Следующим сосредоточием поисков стал сарай, темнеющий в самом конце участка. Там, кто-то попытался разгрести многочисленные ящики, шланги и грабли, в поисках железных банок, но чуть не напоролся на острое лезвие, затаившейся в темноте, косы-литовки.
Заглянув в будочку туалета, охотники за консервами разбрелись по грядкам, тыкая длинными металлическими щупами в подозрительные места. Слава Богу, что еще весна и бабуля не успела засадить угодья редиской и помидорами, иначе, никакие ссылки на злобных гэбистов, меня бы не спасли. Хотя, уверен, клубнику эти сволочи все равно потоптали. Я загрустил, представив, что мне скажет бабушка, когда на выходные приедет из Города. Правда, если меня задержат, то скандал с старшим поколением нашей семьи будет отложен на неопределенное время.
Потерявший надежду на хорошие вести с полей, следователь Комитета, внешне сохраняя спокойствие, пересчитывал и вносил в протокол обыска, количество и маркировку, покрытых пушечным салом, полукилограммовых банок.
— А вы знаете, Громов, что эта тушенка производится только для армии и в торговую сеть не поступает?
— Нет, не знаю. А зачем мне это знать? — мое равнодушие от этого слабенького захода следователя, было абсолютно искренним.
— Ну как же? У вас обнаружены предметы, не входящие в гражданский оборот…
— Вы мне, товарищ или капитан, мозги не вкручивайте.

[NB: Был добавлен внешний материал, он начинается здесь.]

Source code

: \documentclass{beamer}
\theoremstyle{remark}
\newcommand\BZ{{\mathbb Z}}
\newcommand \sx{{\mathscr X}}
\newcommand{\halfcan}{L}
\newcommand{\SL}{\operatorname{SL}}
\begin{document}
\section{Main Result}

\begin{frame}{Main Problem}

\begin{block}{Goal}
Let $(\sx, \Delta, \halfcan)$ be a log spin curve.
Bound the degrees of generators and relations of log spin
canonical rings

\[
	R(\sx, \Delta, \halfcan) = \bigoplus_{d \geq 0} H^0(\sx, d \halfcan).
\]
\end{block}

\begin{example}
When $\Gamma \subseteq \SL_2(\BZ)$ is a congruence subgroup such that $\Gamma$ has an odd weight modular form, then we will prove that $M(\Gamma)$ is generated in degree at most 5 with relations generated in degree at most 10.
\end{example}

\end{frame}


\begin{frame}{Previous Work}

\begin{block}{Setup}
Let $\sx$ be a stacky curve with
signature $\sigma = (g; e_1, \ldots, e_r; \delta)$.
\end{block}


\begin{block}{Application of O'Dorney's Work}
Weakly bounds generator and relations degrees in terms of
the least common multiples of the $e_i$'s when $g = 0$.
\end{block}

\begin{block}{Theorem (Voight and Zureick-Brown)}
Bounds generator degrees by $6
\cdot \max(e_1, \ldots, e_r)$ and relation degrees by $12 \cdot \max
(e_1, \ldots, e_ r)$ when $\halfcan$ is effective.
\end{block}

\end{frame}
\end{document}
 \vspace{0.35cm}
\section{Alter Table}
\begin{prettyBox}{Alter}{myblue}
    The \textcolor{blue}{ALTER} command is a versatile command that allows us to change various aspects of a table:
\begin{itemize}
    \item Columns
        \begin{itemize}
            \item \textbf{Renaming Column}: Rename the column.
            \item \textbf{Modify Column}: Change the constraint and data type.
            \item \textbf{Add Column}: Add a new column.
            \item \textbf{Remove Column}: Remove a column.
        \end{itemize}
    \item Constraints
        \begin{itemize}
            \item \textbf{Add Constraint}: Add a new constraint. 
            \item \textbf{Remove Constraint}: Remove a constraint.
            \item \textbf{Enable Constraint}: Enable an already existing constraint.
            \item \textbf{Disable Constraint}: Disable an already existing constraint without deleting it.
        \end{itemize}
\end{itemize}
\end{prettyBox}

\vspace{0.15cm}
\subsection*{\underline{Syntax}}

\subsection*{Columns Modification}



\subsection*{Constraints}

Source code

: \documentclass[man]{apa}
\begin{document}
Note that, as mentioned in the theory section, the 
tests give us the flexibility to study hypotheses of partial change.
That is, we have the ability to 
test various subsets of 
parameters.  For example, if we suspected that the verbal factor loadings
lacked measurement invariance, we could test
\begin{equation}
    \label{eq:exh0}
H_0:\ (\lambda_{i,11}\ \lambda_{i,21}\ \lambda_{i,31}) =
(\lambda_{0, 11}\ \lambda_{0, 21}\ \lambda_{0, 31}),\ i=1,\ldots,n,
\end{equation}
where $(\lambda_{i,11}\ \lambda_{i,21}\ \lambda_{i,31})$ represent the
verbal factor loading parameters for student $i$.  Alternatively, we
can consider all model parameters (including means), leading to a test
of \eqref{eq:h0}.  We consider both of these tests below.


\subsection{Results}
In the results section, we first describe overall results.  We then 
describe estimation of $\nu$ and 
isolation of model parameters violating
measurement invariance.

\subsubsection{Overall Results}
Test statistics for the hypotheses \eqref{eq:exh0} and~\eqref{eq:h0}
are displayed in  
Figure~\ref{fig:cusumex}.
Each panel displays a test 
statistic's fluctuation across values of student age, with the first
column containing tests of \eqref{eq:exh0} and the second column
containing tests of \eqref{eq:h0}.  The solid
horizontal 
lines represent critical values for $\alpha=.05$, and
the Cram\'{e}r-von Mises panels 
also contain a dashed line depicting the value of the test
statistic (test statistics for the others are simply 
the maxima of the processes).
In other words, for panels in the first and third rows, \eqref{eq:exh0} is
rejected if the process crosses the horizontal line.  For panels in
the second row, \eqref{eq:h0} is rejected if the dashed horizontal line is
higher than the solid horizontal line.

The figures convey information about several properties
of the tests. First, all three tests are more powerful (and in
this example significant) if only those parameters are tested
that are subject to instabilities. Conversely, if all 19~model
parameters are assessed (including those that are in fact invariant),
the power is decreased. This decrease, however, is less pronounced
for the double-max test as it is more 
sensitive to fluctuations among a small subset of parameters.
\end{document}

Из гражданского оборота выведено, к примеру, боевое оружие, или наркотики, а тушенка в торговле иногда появляется. Для чего эта партия банок предназначена, для армии или строителей БАМа, я не знаю, я не товаровед, торговый институт не заканчивал. Купил два ящика консервов с рук, на рынке, чтобы на даче были у деда с бабушкой. Согласился продать по государственной цене брату стукачка вашего — Кадета, потому что детишек, что в поход собрались, стало жалко. Но, как я понимаю, никакого брата — физрука, и детишек с их походом, на самом деле нет.
— А по какой государственной цене вы хотели консервы продать, если такие банки в продажу не поступают?
— Я, конечно, оговорился, насчет цены. Собирался продать консервы по цене, по которой купил на рынке — по пять рублей за банку. А в остальном вам то не смешно? Где-то что-то с армейских складов вынесли, я уверен, что вагонами, а вы тут, против меня, настоящую спецоперацию проводите. Я понимаю, при, не к ночи помянутом, Федорчуке, может быть меня за консервы могли и уволить, но не сейчас же? Вы, мне кажется, с этим опоздали лет на пять, да и человечка своего, Кадета, спалили.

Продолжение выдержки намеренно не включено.